We took the subway home.
That week a letter arrived from Jakob Daw, from Spain. It was addressed to me.
“Dear Ilana Davita. Recently I thought I would not be able to write anymore. But what does a writer know? The story tells me: Write. And I write. I will write very slowly and with care so you will be able to read my terrible handwriting.
“We return now to our little bird. He crossed the stormy ocean and suddenly found himself in an even stormier land. All the earth was filled with the storms of war. Our bird flew back and forth across the burning land. And he was astonished to find that wherever he went he heard music. How strange that in the midst of war there was music
! Men marched and fought and killed and sang. Our bird saw the war and listened to the songs and thought this must be the land where the source of all the world’s music was to be found. He flew to battlefields and watched men running and falling; he saw shells exploding, bombs falling, buildings crumbling, children dying.
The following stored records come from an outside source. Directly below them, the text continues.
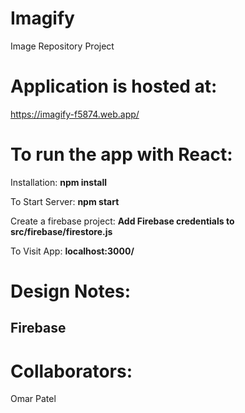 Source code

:# Imagify
Image Repository Project

# Application is hosted at: 
  https://imagify-f5874.web.app/
  
# To run the app with React:
  Installation:
    **npm install**

  To Start Server:
    **npm start**
    
  Create a firebase project:
    **Add Firebase credentials to src/firebase/firestore.js**
  
  To Visit App:
    **localhost:3000/**
    
# Design Notes:
## Firebase
   
# Collaborators:
Omar Patel
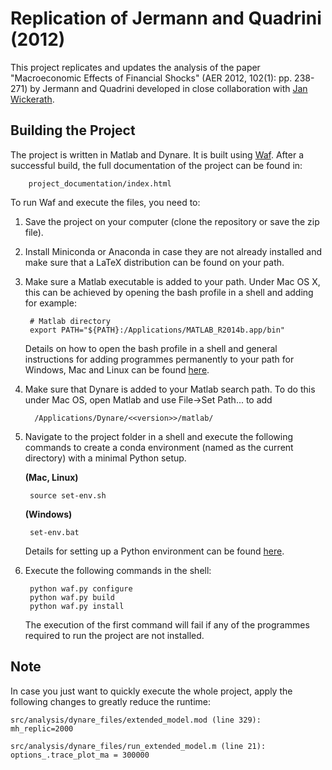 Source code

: Replication of Jermann and Quadrini (2012)
==========================================

This project replicates and updates the analysis of the paper "Macroeconomic Effects of Financial Shocks" (AER 2012, 102(1): pp. 238-271) by Jermann and Quadrini developed in close collaboration with [Jan Wickerath](https://github.com/JanWickerath).

Building the Project
--------------------

The project is written in Matlab and Dynare. It is built using [Waf](https://code.google.com/p/waf/). After a successful build, the full documentation of the project can be found in:
				
		project_documentation/index.html 


To run Waf and execute the files, you need to:

1. Save the project on your computer (clone the repository or save the zip file).

2. Install Miniconda or Anaconda in case they are not already installed and make sure that a LaTeX distribution can be found on your path.

3. Make sure a Matlab executable is added to your path. Under Mac OS X, this can be achieved by opening the bash profile in a shell and adding for example:

        # Matlab directory
        export PATH="${PATH}:/Applications/MATLAB_R2014b.app/bin"

    Details on how to open the bash profile in a shell and general instructions for adding programmes permanently to your path for Windows, Mac and Linux can be found [here](http://hmgaudecker.github.io/econ-python-environment/paths.html).

4. Make sure that Dynare is added to your Matlab search path. To do this under Mac OS, open Matlab and use File->Set Path... to add

         /Applications/Dynare/<<version>>/matlab/

5. Navigate to the project folder in a shell and execute the following commands to create a conda environment (named as the current directory) with a minimal Python setup.

   **(Mac, Linux)**

        source set-env.sh

   **(Windows)**

        set-env.bat

     Details for setting up a Python environment can be found [here](http://hmgaudecker.github.io/econ-python-environment/).

6. Execute the following commands in the shell:

        python waf.py configure
        python waf.py build
        python waf.py install

    The execution of the first command will fail if any of the programmes required to run the project are not installed.

Note
----

In case you just want to quickly execute the whole project, apply the following changes to greatly reduce the runtime:
    
    src/analysis/dynare_files/extended_model.mod (line 329): mh_replic=2000

    src/analysis/dynare_files/run_extended_model.m (line 21): options_.trace_plot_ma = 300000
He saw men and horses dead in fields and alongside rivers. Sometimes he flew in the rain and still the war went on. Once he came to a small valley that lay between a range of mountains and a wide plain that bordered on a sea. And there in that valley he found a white horse, dead in a field of grass, killed by an exploding shell. What a lovely horse it must have been! Dead in the grass from the war. It seemed to our bird that all the beautiful things in the world were dying in this war—and still the music was going on, giving strength to both sides, soothing the dying and those left to grieve. ‘Make an end to the music!’ our bird cried. ‘Cover the world in a pall of silence! Let all see the truth without the false veil of this eternal welling music!’ He flew about in a frenzy, searching. He watched as the land grew darker day by day with the war. And still the music.
“One day, while flying over a mountain, our bird saw soldiers from one army enter a small village and kill old men, women, and children who were reported sympathetic to the other side. The next day he flew over a valley and saw soldiers from the other army enter another village and kill old men, women, and children who were sympathetic to the first side. In the weeks that followed, our little bird saw that happen in many villages and towns. His eyes grew dull, his wings grew weary. How could the source of all the world’s music be in such a land? Impossible! And he decided to end his search in the land of blood and bombs and return across the ocean to the land of mountains and rivers and plains and great forests. He thought wearily that the source of the music might well be somewhere in that new land. He would search for it there. And he began his westward journey back across the great sea.